細谷功(2014)『具体と抽象』dZERO。

◆概要

【執筆動機】

具体性という意味での「わかりやすさ」に対して疑問を投げかける(p.2)

 

【想定読者】

①抽象概念を扱う思考力を高めて、発想力や理解力を向上させたいと思う読者(p.3)

②周囲の「具体レベルにのみ生きている人」とのコミニュケーションギャップに悩んでいる人(p.4)

 

【主張】

人間の知性のほとんどは抽象化によって成立している(p.3)、をふまえ「具体と抽象の往復」(p.15)の重要性を理解する必要がある

 

◆本文抜粋

  • 序章   抽象化なくして生きられない

【目的】「抽象」と言う言葉に対して正当な評価を与え、「市民権を取り戻す」こと(p.14)

 

  • 第1章   数と言葉

【まとめる】数と言葉を成立させるためには「まとめて同じと考える」ことが不可欠(p.20)

 

  • 第2章   デフォルメ

【抽象化とは】「枝葉を切り捨てて幹を見ること」「細部を切り捨てて特徴を抽出する」(pp.26.27)

 

  • 第3章   精神世界と物理世界

【精神と抽象】抽象化によって人間の精神世界が何十倍にも広がっている(p.31)

 

【アカデミア】アカデミックな知も、抽象化という形で「表面上異なる複数の事象を同じに扱う」ことで発展してきた(p.35)

 

  • 第5章   関係性と構造

【抽象と似顔絵】具体のレベルは、基本的に「個別・バラバラ」の世界です。(中略)図解は、「世の中の事象の関係性」の「研ぎ澄まされた似顔絵」といってもいい(pp.37.39)

 

  • 第6章   往復運動

【コツ】「共通点と相違点」を適切につかんでいることが抽象化、ひいては例え話の出来栄えを決定する(p.42)

 

  • 第7章   相対的

【手段と目的】目的一つに対して手段は複数という形で階層が成立しますが、目的は常に、さらに抽象度の高い「上位目的」が存在します(p.47)

 

  • 第8章   本質

【抽象と本質】抽象度が上がれば上がるほど、本質的な課題に迫っていく(p.57)

 

  • 第9章   自由度

【自由と抽象】その人の好む「自由度の大きさ」を考慮する必要。(p.62)memo.丸投げ/高い自由度、捉え方

 

  • 第10章   価値観   ●第11章    量と質

【上流と下流】「質の上流VS量の下流」という視点もあります(p.69)

 

  • 第12章   二者択一と二項対立

【二項対立】早退する2つの概念を比較して考える手法(p.78)

 

  • 第13章   ベクトル   ●第14章    アナロジー

【抽象のマネ】具体レベルの真似は単なるパクリでも、抽象レベルで真似すれば「斬新なアイディア」となります。(p.88)

 

  • 第15章   階層   ●第16章    バイアス
  • 第17章   理想と現実

【感情と具体】人間は、個人レベルでは感情で動くことがほとんどですから、集団での目標を達成するためには、感情に訴えることが不可欠です。そのような場合必要なのは具体例、個人的な体験やストーリーということになります。(p.107)

 

  • 第18章   マジックミラー
  • 第19章   一方通行   ●第20章    共通と相違

「具体的すぎてわかりにくい」こともある(p.121)

抽象レベルを上げれば、「同じである」と捉えられる範囲が広がります(p.125)

 

  • 終章   抽象化だけでは生きにくい

 

◆参考文献

細谷功(2014)『具体と抽象』dZERO。

 

◆所感

有名な料理家である海原雄山先生は冷やし中華について「あんな下等な物」とあきらかに見下す発言をしている。

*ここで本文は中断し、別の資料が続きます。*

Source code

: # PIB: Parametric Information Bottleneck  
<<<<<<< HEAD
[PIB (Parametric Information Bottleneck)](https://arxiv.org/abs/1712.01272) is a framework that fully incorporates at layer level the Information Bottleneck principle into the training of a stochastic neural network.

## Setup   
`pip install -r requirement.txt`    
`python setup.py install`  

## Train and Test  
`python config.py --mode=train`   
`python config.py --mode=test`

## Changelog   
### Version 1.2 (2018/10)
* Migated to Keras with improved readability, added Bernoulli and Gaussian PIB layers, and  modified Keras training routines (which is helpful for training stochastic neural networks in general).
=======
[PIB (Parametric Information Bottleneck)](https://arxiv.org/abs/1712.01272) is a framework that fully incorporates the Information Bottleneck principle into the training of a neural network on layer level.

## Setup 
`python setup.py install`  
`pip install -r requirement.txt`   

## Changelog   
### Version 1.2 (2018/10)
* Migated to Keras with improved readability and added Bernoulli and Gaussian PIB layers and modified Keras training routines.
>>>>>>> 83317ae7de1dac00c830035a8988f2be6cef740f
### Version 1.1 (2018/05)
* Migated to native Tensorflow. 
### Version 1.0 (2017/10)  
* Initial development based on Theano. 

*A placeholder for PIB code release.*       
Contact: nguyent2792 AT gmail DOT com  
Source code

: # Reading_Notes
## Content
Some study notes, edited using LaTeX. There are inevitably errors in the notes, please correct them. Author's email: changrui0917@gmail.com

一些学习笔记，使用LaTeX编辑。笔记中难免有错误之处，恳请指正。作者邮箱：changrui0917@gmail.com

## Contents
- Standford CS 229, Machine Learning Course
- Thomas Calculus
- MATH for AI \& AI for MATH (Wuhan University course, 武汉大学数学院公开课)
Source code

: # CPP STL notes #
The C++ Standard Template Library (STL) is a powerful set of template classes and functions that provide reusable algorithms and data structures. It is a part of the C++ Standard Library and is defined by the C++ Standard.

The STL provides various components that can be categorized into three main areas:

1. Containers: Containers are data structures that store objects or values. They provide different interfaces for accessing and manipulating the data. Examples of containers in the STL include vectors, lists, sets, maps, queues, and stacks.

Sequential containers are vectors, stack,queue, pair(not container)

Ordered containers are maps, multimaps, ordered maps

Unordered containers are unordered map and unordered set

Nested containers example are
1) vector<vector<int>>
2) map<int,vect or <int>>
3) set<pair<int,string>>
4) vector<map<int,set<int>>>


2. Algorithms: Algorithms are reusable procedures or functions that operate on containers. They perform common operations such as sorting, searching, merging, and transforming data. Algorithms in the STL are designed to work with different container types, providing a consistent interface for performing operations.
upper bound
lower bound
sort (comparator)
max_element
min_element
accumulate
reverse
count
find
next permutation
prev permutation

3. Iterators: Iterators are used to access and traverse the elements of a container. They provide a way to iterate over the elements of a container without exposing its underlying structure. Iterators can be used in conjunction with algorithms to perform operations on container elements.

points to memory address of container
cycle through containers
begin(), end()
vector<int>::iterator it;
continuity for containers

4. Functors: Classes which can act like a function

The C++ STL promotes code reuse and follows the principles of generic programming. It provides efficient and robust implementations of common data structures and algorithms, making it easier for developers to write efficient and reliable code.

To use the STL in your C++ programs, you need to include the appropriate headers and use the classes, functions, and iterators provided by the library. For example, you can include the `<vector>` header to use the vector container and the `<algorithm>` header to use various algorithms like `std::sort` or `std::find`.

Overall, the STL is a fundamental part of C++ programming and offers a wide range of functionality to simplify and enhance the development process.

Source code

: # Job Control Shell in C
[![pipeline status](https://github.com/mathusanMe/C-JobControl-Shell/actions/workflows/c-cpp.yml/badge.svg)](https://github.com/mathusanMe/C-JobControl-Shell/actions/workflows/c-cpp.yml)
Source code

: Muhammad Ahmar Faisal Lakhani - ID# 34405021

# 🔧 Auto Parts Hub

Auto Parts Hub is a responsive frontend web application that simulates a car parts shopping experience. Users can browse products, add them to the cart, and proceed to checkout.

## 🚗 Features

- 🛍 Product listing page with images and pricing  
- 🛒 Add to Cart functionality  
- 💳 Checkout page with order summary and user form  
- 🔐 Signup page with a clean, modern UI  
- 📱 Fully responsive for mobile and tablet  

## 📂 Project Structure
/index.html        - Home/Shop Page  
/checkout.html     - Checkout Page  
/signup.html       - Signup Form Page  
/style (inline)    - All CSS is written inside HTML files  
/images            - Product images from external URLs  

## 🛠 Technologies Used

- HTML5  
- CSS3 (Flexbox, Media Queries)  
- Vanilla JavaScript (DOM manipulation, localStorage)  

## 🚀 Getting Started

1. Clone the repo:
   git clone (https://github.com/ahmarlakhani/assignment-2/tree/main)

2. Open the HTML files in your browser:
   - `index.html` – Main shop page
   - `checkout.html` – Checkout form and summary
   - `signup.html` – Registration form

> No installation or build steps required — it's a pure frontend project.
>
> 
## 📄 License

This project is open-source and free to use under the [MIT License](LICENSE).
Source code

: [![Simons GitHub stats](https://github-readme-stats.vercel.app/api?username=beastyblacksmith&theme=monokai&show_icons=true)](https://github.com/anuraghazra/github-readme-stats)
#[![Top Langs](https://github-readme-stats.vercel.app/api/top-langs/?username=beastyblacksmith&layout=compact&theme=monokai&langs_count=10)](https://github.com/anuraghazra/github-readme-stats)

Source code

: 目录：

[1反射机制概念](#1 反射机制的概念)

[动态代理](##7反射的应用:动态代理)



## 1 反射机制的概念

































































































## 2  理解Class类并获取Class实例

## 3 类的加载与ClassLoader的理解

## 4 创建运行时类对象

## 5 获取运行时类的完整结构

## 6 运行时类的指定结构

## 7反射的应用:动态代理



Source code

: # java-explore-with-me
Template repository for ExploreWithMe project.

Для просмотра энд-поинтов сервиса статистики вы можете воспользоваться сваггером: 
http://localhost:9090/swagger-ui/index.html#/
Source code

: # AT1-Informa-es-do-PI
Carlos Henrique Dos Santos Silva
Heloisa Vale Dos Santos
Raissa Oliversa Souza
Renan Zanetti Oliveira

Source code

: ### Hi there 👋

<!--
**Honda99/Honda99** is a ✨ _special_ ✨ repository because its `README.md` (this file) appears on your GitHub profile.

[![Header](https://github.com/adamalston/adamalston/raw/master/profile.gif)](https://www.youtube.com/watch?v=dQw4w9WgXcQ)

一方で、「中華料理」(抽象)としての「冷やし中華」(具体)という位置付けでは「作り方によっては」と条件付きで評価している。これらの発言は、「雄山の矛盾」として美味しんぼ界隈ではネタとされているが、実は「具体と抽象の往復」を利用した見事な釣り、という見方も可能である。

このように、抽象のフィルターを通すことで、具体の評価が変わることはありえる。たとえば、「人物Aを好きではない」と「映画俳優としての人物Aは好き」は両立しうる。したがって、海原先生は矛盾しない、、、、、と思いきや

中華料理としての冷やし中華もしっかり否定していました。